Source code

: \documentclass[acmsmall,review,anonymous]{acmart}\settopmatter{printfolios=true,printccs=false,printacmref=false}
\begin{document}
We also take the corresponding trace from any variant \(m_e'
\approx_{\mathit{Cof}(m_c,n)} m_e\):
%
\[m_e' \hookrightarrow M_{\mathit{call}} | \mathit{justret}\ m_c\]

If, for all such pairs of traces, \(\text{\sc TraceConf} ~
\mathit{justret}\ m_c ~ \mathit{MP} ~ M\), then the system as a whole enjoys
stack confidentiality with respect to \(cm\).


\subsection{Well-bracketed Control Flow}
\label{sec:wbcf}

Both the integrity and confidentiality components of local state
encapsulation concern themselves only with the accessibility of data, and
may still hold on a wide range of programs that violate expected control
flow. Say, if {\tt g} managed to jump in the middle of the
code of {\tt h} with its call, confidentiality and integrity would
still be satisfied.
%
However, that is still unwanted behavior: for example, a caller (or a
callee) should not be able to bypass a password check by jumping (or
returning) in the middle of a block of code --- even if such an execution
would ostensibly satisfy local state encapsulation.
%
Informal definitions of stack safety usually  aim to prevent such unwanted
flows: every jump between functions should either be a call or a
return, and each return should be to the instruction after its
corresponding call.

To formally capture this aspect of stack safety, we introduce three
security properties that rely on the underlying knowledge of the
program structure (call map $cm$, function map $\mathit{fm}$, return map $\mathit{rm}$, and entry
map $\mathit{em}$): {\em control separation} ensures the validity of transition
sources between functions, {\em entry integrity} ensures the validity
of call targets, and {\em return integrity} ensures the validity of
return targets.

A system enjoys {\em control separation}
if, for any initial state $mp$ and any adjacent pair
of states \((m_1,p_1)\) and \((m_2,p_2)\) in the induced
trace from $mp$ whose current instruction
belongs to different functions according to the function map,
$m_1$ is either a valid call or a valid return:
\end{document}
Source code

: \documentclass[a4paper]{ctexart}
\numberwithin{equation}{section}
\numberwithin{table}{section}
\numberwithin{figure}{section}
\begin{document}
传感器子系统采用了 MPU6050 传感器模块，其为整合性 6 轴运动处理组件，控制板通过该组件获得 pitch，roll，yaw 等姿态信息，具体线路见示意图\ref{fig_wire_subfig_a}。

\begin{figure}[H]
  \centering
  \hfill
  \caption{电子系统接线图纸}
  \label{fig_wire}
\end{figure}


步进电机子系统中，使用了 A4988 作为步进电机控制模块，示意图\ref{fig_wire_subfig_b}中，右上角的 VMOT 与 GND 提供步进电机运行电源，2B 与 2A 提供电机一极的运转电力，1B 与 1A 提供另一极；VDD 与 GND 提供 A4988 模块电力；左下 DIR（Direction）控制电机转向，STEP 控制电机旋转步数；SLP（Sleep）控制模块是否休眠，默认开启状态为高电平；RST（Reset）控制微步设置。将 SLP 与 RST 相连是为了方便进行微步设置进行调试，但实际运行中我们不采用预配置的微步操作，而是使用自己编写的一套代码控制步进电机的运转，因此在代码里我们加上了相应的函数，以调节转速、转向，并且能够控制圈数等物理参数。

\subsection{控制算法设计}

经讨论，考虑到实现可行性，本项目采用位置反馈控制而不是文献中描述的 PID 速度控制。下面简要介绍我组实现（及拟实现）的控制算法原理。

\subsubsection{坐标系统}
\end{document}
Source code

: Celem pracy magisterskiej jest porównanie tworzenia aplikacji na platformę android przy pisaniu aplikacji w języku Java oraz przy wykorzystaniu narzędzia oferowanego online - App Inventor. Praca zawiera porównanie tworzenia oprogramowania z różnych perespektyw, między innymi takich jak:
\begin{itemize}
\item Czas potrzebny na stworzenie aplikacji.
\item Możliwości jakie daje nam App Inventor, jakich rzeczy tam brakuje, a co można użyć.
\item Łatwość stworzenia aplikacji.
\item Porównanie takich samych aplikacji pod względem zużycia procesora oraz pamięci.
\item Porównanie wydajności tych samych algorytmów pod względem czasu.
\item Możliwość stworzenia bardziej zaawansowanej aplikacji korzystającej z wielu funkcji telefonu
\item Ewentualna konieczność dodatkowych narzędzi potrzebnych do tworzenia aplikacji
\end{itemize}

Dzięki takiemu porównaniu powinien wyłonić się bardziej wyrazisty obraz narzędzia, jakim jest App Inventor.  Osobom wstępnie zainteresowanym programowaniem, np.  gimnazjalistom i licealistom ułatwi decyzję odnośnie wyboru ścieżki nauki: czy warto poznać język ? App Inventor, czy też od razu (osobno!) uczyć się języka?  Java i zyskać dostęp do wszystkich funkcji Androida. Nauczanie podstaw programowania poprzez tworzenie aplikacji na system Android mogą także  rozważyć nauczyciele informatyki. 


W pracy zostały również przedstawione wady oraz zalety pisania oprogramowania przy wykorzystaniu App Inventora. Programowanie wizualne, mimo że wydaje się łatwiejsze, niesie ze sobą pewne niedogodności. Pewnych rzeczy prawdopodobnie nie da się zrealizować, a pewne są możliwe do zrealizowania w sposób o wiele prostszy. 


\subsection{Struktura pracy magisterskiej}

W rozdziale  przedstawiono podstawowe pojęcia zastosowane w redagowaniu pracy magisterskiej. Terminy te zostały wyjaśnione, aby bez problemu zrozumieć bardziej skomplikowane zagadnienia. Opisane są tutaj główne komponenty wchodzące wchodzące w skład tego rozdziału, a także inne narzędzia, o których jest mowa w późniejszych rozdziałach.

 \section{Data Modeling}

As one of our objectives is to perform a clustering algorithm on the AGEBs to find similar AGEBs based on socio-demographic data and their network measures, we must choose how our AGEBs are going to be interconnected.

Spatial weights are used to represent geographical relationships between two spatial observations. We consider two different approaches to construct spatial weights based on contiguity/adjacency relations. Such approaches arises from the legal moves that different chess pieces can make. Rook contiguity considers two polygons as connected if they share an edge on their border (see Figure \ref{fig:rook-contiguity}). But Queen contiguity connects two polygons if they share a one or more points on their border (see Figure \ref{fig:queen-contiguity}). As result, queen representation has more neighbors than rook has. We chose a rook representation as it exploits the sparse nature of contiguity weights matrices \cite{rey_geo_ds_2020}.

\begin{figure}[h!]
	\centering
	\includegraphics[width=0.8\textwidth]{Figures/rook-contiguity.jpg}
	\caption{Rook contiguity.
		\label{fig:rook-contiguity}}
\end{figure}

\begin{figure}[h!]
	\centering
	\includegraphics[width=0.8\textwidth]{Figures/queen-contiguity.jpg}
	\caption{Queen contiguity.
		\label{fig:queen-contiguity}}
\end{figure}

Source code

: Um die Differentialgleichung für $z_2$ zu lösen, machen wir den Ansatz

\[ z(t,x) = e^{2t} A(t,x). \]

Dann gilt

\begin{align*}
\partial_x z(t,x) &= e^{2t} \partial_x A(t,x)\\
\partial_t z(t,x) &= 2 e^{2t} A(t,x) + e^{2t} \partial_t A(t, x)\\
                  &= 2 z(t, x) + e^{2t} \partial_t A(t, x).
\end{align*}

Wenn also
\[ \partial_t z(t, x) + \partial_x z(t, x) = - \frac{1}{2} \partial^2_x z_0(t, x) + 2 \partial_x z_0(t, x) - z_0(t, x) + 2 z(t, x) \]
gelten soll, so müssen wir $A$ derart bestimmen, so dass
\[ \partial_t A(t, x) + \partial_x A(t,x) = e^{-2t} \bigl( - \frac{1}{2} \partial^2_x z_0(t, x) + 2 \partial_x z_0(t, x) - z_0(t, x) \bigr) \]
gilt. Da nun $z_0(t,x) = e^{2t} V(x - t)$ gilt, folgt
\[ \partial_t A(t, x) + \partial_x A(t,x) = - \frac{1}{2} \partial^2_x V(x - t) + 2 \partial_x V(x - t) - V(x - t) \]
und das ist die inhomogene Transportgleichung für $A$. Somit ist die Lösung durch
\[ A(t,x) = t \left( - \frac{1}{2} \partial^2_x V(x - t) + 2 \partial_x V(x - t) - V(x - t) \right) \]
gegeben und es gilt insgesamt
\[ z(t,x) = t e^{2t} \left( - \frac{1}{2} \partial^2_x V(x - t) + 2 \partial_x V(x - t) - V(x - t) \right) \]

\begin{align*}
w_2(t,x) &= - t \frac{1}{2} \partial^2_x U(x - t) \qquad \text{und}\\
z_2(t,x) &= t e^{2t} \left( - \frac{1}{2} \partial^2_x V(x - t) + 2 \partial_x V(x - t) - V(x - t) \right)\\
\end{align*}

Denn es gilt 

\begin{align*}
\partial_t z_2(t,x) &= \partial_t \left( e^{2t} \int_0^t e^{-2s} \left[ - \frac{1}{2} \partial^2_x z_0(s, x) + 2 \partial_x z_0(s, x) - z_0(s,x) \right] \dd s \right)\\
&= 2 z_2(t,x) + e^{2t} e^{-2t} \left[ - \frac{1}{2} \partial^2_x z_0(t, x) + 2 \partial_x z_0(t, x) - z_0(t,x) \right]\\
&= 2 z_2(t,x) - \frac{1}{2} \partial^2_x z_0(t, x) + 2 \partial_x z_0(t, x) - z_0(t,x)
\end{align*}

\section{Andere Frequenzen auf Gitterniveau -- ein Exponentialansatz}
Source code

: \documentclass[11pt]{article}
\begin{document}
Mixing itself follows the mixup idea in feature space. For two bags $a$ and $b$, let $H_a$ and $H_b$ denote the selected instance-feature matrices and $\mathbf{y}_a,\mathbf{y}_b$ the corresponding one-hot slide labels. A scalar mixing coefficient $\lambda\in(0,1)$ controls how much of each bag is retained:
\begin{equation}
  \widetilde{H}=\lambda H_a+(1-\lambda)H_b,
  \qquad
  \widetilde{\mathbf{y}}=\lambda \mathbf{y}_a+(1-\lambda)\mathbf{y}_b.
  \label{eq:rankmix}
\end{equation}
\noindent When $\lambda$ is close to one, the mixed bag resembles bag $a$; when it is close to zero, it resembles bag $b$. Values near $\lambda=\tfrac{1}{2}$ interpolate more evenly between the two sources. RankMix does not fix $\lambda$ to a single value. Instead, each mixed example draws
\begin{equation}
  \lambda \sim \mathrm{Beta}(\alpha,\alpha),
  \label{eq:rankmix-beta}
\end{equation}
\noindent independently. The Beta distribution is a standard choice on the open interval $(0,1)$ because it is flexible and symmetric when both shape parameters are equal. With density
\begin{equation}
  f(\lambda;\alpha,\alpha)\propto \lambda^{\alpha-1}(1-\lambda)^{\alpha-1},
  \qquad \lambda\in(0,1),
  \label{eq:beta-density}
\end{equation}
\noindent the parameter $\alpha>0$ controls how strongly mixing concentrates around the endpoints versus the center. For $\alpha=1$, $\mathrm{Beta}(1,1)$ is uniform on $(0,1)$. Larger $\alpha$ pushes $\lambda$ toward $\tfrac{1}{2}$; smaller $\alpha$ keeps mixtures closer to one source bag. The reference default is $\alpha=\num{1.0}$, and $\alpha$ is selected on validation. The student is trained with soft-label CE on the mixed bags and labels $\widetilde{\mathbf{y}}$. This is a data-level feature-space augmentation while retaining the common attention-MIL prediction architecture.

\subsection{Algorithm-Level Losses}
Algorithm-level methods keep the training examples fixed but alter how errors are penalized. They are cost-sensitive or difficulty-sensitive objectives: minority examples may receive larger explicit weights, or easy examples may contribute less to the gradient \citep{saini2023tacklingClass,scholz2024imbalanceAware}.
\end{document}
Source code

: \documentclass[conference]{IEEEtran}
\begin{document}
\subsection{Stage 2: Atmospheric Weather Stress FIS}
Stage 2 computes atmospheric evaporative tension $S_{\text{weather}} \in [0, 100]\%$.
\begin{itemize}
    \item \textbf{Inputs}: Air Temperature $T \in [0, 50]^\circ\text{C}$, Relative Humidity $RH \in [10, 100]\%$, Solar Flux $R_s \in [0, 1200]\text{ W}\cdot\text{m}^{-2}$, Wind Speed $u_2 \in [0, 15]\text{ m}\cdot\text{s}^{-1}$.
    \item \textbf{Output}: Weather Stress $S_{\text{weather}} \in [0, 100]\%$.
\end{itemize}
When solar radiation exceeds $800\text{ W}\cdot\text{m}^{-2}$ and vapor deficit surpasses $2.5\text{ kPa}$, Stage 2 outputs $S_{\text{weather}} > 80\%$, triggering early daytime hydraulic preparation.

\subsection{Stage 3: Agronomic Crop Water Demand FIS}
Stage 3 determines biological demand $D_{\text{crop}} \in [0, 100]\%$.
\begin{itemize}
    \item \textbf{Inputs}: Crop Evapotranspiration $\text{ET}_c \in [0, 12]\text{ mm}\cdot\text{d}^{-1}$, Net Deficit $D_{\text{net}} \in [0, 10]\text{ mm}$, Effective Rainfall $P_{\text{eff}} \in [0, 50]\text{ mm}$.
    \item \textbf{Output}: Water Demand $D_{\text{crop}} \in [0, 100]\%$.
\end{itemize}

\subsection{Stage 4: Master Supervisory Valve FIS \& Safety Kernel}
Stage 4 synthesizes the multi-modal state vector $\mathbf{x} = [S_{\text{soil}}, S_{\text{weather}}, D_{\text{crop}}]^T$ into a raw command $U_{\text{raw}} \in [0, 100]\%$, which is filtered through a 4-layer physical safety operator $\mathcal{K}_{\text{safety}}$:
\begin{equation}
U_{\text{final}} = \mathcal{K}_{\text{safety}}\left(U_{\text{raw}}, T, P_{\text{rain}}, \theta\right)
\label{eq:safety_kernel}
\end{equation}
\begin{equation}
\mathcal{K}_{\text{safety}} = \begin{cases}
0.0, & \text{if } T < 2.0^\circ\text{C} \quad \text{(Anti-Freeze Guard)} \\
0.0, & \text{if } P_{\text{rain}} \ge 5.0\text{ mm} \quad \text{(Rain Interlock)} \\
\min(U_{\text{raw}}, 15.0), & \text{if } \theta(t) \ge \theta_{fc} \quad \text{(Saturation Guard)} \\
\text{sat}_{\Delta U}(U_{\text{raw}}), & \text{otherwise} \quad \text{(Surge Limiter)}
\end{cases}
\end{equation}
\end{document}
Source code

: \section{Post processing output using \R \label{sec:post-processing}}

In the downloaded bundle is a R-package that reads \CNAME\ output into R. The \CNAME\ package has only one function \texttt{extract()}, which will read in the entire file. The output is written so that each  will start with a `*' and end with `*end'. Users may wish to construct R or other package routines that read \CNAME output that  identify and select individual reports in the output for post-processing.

● ● ● ● ● ● ●

● What to work on: Reproduce only the lines above, starting at the line with "and integrity would" and ending at the line with "Informal definitions of", exactly as written.

● Expected output:
code of {\tt h} with its call, confidentiality and integrity would
still be satisfied.
%
However, that is still unwanted behavior: for example, a caller (or a
callee) should not be able to bypass a password check by jumping (or
returning) in the middle of a block of code --- even if such an execution
would ostensibly satisfy local state encapsulation.
%
Informal definitions of stack safety usually  aim to prevent such unwanted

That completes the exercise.